TEL project (Faculty of Economics and Business)
The Teaching Enhanced Learning (TEL) project supports course units in using technology-enhanced learning. The project also aims to draw up an overview of all the technology-enhanced learning activities taking place within the Faculty. Koos Winnips, e-learning coordinator of the Faculty, will answer a couple of questions about the progress of this SVM-project.

What do you hope to achieve with the project and what will the benefits be?
The Teaching Enhanced Learning (TEL) project supports course units in using technology-enhanced learning. We also aim to draw up an overview of all the technology-enhanced learning activities taking place within the Faculty. There are lots of good initiatives taking place within the various course units, but these often remain hidden. For example, we provide support for peer feedback, text annotation (Perusall) and the production of short video clips; in fact, all the possibilities available at the University. In the Faculty of Economic and Business, for example, researchers are also publishing articles about the effects of innovation in their own subject areas. However, this work is not always communicated with the rest of the Faculty. Such innovations mean that the researchers solve a problem in their particular subject area, but once they have found a solution, they have achieved their aim and are generally too busy (and too modest) to tell everyone else about it. This is where we come in, by informing others, for example through our FEBcon lecturers’ network. Although the benefits of this vary depending on the subject area, in general, we increase the quality of teaching through ‘active learning’. We also help reduce the workload of teaching staff, by recording teaching videos and peer feedback, and with the purchase of digital materials
How far are you with the project?
We’re almost done! We are currently organizing meetings with the programme directors to find out their requirements for the future. We will then write up our reports, wait for the responses and hope to be able to continue with a new project next year.
How did you organize the project?
We created three work packages: support at the course unit level, programme support, and an overview. Following meetings with the client Jan Riezebos, my colleague Martha van der Wal and I developed the teaching support programme. We were able to appoint two student assistants, who took a lot of work out of our hands. We already had plenty of contacts and we were tipped off about ‘interested’ lecturers through the FEBcon network. We also came into contact with people through the Warm Welcome programme that we set up in the Faculty as an introduction programme for new lecturers. Working with ongoing course units makes everything very concrete, as the deadlines for certain activities often coincide with the start of a new course unit. This can make for a lot of work at the start of each block, but lecturers are used to that too!
Given what you know now, what would you have done differently?
It would have been better to define the project a little more concretely at the start. Only later did we come up with the idea (through ESI) to make a ‘product vision board’ for the project (an idea from the SCRUM/Kanban method). This product vision board showed us that we were going into much too much detail and that the quality of the course units that we support was more important than having an overview. Because we were focused on that anyway, due to our day-to-day activities and our contact with the teaching staff, this gave a better picture of the end product and a less uneasy feeling (are we doing the right thing?).
What still needs to be done/what do you still want to do?
We still need to produce our final report, which will show that we need to improve the visibility of innovations in teaching.

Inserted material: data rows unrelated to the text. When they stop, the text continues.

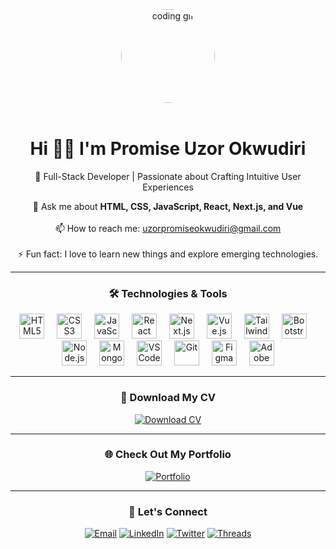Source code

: <div align="center">
  <img 
    src="https://media.giphy.com/media/v1.Y2lkPTc5MGI3NjExOWc1cmxqZ2N2a3d4a2x6Y3N3c3d0aGNjemloZmkzb2tyNTh2MHl3NiZlcD12MV9pbnRlcm5hbF9naWZfYnlfaWQmY3Q9Zw/qgQUggAC3Pfv687qPC/giphy.gif" 
    alt="coding gif" 
    height="150" 
    style="border-radius: 50%; overflow: hidden;" 
  />
</div>

<br>

<h1 align="center">Hi 👋🏽 I'm Promise Uzor Okwudiri</h1>

<p align="center">
  🚀 Full-Stack Developer | Passionate about Crafting Intuitive User Experiences
</p>

<p align="center">
  💬 Ask me about <strong>HTML, CSS, JavaScript, React, Next.js, and Vue</strong><br><br> 
  📫 How to reach me: <a href="mailto:uzorpromiseokwudiri@gmail.com">uzorpromiseokwudiri@gmail.com</a><br><br>
  ⚡ Fun fact: I love to learn new things and explore emerging technologies.
</p>

---

<h3 align="center">🛠️ Technologies & Tools</h3>

<div align="center">
  <img src="https://cdn.jsdelivr.net/gh/devicons/devicon/icons/html5/html5-original.svg" height="40" alt="HTML5" />
  <img width="12" />
  <img src="https://cdn.jsdelivr.net/gh/devicons/devicon/icons/css3/css3-original.svg" height="40" alt="CSS3" />
  <img width="12" />
  <img src="https://cdn.jsdelivr.net/gh/devicons/devicon/icons/javascript/javascript-original.svg" height="40" alt="JavaScript" />
  <img width="12" />
  <img src="https://cdn.jsdelivr.net/gh/devicons/devicon/icons/react/react-original.svg" height="40" alt="React" />
  <img width="12" />
  <img src="https://cdn.jsdelivr.net/gh/devicons/devicon/icons/nextjs/nextjs-original.svg" height="40" alt="Next.js" />
  <img width="12" />
  <img src="https://cdn.jsdelivr.net/gh/devicons/devicon/icons/vuejs/vuejs-original.svg" height="40" alt="Vue.js" />
  <img width="12" />
  <img src="https://cdn.jsdelivr.net/gh/devicons/devicon/icons/tailwindcss/tailwindcss-original-wordmark.svg" height="40" alt="Tailwind CSS" />
  <img width="12" />
  <img src="https://cdn.jsdelivr.net/gh/devicons/devicon/icons/bootstrap/bootstrap-original.svg" height="40" alt="Bootstrap" />
  <img width="12" />
  <img src="https://cdn.jsdelivr.net/gh/devicons/devicon/icons/nodejs/nodejs-original.svg" height="40" alt="Node.js" />
  <img width="12" />
  <img src="https://cdn.jsdelivr.net/gh/devicons/devicon/icons/mongodb/mongodb-original.svg" height="40" alt="MongoDB" />
  <img width="12" />
  <img src="https://cdn.jsdelivr.net/gh/devicons/devicon/icons/vscode/vscode-original.svg" height="40" alt="VS Code" />
  <img width="12" />
  <img src="https://cdn.jsdelivr.net/gh/devicons/devicon/icons/git/git-original.svg" height="40" alt="Git" />
  <img width="12" />
  <img src="https://cdn.jsdelivr.net/gh/devicons/devicon/icons/figma/figma-original.svg" height="40" alt="Figma" />
  <img width="12" />
  <img src="https://cdn.jsdelivr.net/gh/devicons/devicon/icons/xd/xd-plain.svg" height="40" alt="Adobe XD" />
</div>

---

<h3 align="center">📄 Download My CV</h3>

<p align="center">
  <a href="https://github.com/upovibe/upovibe/blob/main/CV.pdf" target="_blank">
    <img 
      src="https://img.shields.io/badge/Download%20CV-4CAF50?style=for-the-badge&logo=github&logoColor=white" 
      alt="Download CV" 
    />
  </a>
</p>

---

<h3 align="center">🌐 Check Out My Portfolio</h3>

<p align="center">
  <a href="https://upovibe.vercel.app/" target="_blank">
    <img 
      src="https://img.shields.io/badge/Portfolio-0077B5?style=for-the-badge&logo=vercel&logoColor=white" 
      alt="Portfolio" 
    />
  </a>
</p>

---

<h3 align="center">💼 Let's Connect</h3>

<p align="center">
  <a href="mailto:uzorpromiseokwudiri@gmail.com"><img src="https://img.shields.io/badge/Email-D14836?style=for-the-badge&logo=gmail&logoColor=white" alt="Email" /></a>
  <a href="https://www.linkedin.com/in/upovibe"><img src="https://img.shields.io/badge/LinkedIn-0077B5?style=for-the-badge&logo=linkedin&logoColor=white" alt="LinkedIn" /></a>
  <a href="https://twitter.com/upovibe"><img src="https://img.shields.io/badge/Twitter-1DA1F2?style=for-the-badge&logo=twitter&logoColor=white" alt="Twitter" /></a>
  <a href="https://www.threads.net/@upovibe"><img src="https://img.shields.io/badge/Threads-000000?style=for-the-badge&logo=instagram&logoColor=white" alt="Threads" /></a>
</p>
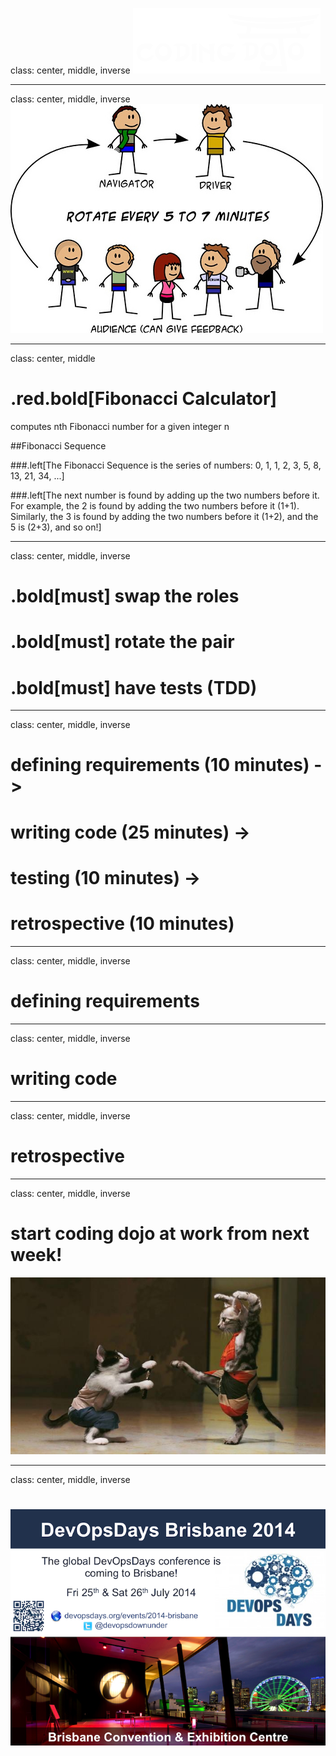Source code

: class: center, middle, inverse
![Default-aligned image](images/coding_dojo_white.png)

---
class: center, middle, inverse
![Default-aligned image](images/dojodesenho.jpg)

<!-- Non-competitive, collaborative, fun environment
All skill levels are welcome
Safe to try new ideas -->

---
class: center, middle
# .red.bold[Fibonacci Calculator]

computes nth Fibonacci number for a given integer n

##Fibonacci Sequence

###.left[The Fibonacci Sequence is the series of numbers: 
0, 1, 1, 2, 3, 5, 8, 13, 21, 34, ...]

###.left[The next number is found by adding up the two numbers before it. 
For example, the 2 is found by adding the two numbers before it (1+1). Similarly, the 3 is found by adding the two numbers before it (1+2), and the 5 is (2+3), and so on!]

<!-- ---
class: center, middle, inverse
# station 1: .bold[ping-pong]
# station 2: .bold[pomodoro] -->

---
class: center, middle, inverse

# .bold[must] swap the roles
# .bold[must] rotate the pair
# .bold[must] have tests (TDD)

---
class: center, middle, inverse

# defining requirements (10 minutes) -> 
# writing code (25 minutes) -> 
# testing (10 minutes) -> 
# retrospective (10 minutes)
<!-- quick retrospective of the previous session; what went well, what was interesting, what was frustrating -->

---
class: center, middle, inverse
# defining requirements

---
class: center, middle, inverse
# writing code

---
class: center, middle, inverse
# retrospective


---
class: center, middle, inverse
# start coding dojo at work from next week!
![Default-aligned image](images/ninja-cat.jpg)

---
class: center, middle, inverse
# 
![Default-aligned image](images/DevOpsDaysBrisbane2014_single_slide.png)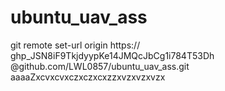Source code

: # ubuntu_uav_ass
git remote set-url origin https:// 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
@github.com/LWL0857/ubuntu_uav_ass.git
aaaaZxcvxcvxczxczxcxzzxvzxvzxvzx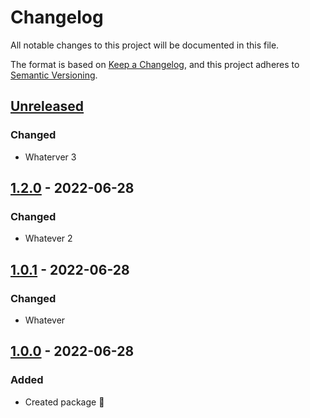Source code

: # Changelog

All notable changes to this project will be documented in this file.

The format is based on [Keep a Changelog](https://keepachangelog.com/en/1.0.0/),
and this project adheres to [Semantic Versioning](https://semver.org/spec/v2.0.0.html).

## [Unreleased]

### Changed

-   Whaterver 3

## [1.2.0] - 2022-06-28

### Changed

-   Whatever 2

## [1.0.1] - 2022-06-28

### Changed

-   Whatever

## [1.0.0] - 2022-06-28

### Added

-   Created package :tada:

[Unreleased]: https://github.com/neolution-ch/react-file-tree/compare/1.2.0...HEAD

[1.2.0]: https://github.com/neolution-ch/react-file-tree/compare/1.0.1...1.2.0

[1.0.1]: https://github.com/neolution-ch/react-file-tree/compare/1.0.0...1.0.1

[1.0.0]: https://github.com/neolution-ch/react-file-tree/compare/03762a5cdeca55789a9fe8abd68c86424c5ea16b...1.0.0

With 387 university teachers in the Faculty, we still have plenty to do. We also have to be careful not to overload people with information. One development here is to consider the model that we use for supporting teaching innovation. The dissemination model for communicating innovation is dated, and the idea that you throw a stone into a pond and the innovation spreads like ripples just doesn’t work. University teachers may give up or misinterpret information, and we underestimate the use of informal networks (chats around the coffee machine). I therefore believe it is better to use a propagation model: to work together with lecturers to develop a good example that you then embed within the organization. In teaching innovation, we often come up against new problems that require input from various people in the organization, and we need to keep going until an innovation is embedded in the organization. An example of this is the current development of ‘learning spaces’. The active learning policy means that new demands are being made of rooms used for teaching and learning. Students need to work on assignments as a group, and old-fashioned lecture theatres are not always the best place to do that. There are various people working on this at the University: architects, timetable developers, construction advisors, teaching experts, students and demand managers. These different groups need to come to some sort of agreement, which means making sure that they learn to work together. For example, we can help staff and students achieve active learning by providing them with spaces to work in that actually support such learning.
Where do you think you will be in one years’ time (regarding this project)?
I hope that we will be nearing completion of the follow-up project, that we will have achieved a greater awareness of teaching innovations in the Faculty and that students will have learned a lot in the course units in which the innovations have been implemented in a second phase.